Кэл не сумел удержаться от улыбки:
- Да, наверное, не представляю.
- Почему мне все время кажется, что ты над чем-то смеешься, только я не понимаю над чем?
- Не знаю. - Взяв тарелку, Кэл подошел к раковине и принялся открывать шкафчики.
- Если ищешь посудомоечную машину, то тебе не повезло. - Либби быстро составила посуду в мойку. - До такой степени поступаться принципами мои родители-шестидесятники ни за что не стали бы! Здесь нет ни посудомойки, ни микроволновки, ни спутниковой тарелки. - Она заткнула раковину пробкой и взяла флакон с жидкостью для мытья посуды. - Ты будешь мыть или вытирать?
- Вытирать.
Кэл как завороженный следил за ее действиями. Либби наполнила раковину горячей мыльной водой и принялась мыть посуду. Как приятно пахнет! Он с трудом удержался от того, чтобы не схватить флакон, от которого исходил аромат лимона.
Либби потерлась носом о плечо - руки у нее были в мыле.
- Что с тобой, Хорнблауэр? Ты что, никогда раньше не видел, как женщины моют посуду?

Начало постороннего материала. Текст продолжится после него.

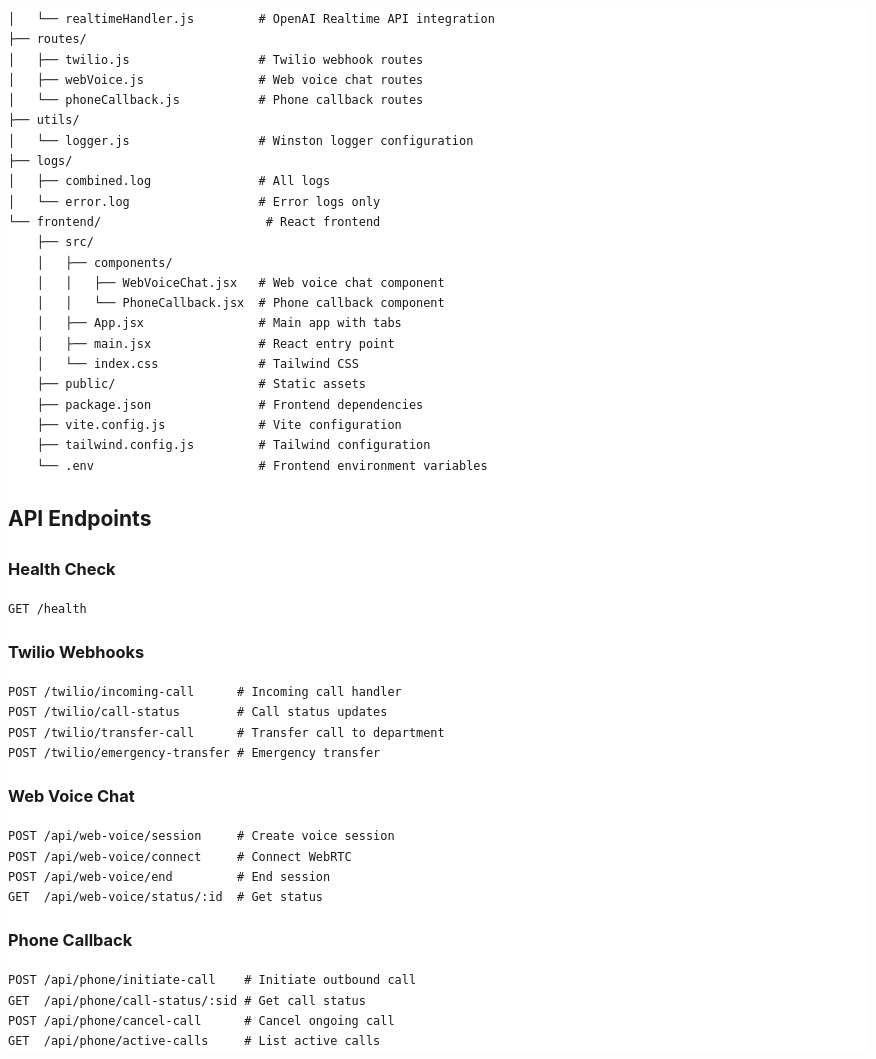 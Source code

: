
 ```
│   └── realtimeHandler.js         # OpenAI Realtime API integration
├── routes/
│   ├── twilio.js                  # Twilio webhook routes
│   ├── webVoice.js                # Web voice chat routes
│   └── phoneCallback.js           # Phone callback routes
├── utils/
│   └── logger.js                  # Winston logger configuration
├── logs/
│   ├── combined.log               # All logs
│   └── error.log                  # Error logs only
└── frontend/                       # React frontend
    ├── src/
    │   ├── components/
    │   │   ├── WebVoiceChat.jsx   # Web voice chat component
    │   │   └── PhoneCallback.jsx  # Phone callback component
    │   ├── App.jsx                # Main app with tabs
    │   ├── main.jsx               # React entry point
    │   └── index.css              # Tailwind CSS
    ├── public/                    # Static assets
    ├── package.json               # Frontend dependencies
    ├── vite.config.js             # Vite configuration
    ├── tailwind.config.js         # Tailwind configuration
    └── .env                       # Frontend environment variables
```

## API Endpoints

### Health Check
```
GET /health
```

### Twilio Webhooks
```
POST /twilio/incoming-call      # Incoming call handler
POST /twilio/call-status        # Call status updates
POST /twilio/transfer-call      # Transfer call to department
POST /twilio/emergency-transfer # Emergency transfer
```

### Web Voice Chat
```
POST /api/web-voice/session     # Create voice session
POST /api/web-voice/connect     # Connect WebRTC
POST /api/web-voice/end         # End session
GET  /api/web-voice/status/:id  # Get status
```

### Phone Callback
```
POST /api/phone/initiate-call    # Initiate outbound call
GET  /api/phone/call-status/:sid # Get call status
POST /api/phone/cancel-call      # Cancel ongoing call
GET  /api/phone/active-calls     # List active calls
```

Он решил проверить ее реакцию.
- Нет. Хотя… кажется, в каком-то кино видел.
Усмехнувшись, она протянула ему тарелку.
- Прогресс постепенно избавляет нас от домашнего труда. Лет через сто, наверное, каждая домохозяйка обзаведется роботами-слугами. Роботы будут складывать тарелки и чашки в специальный отсек внутри себя и все стерилизовать.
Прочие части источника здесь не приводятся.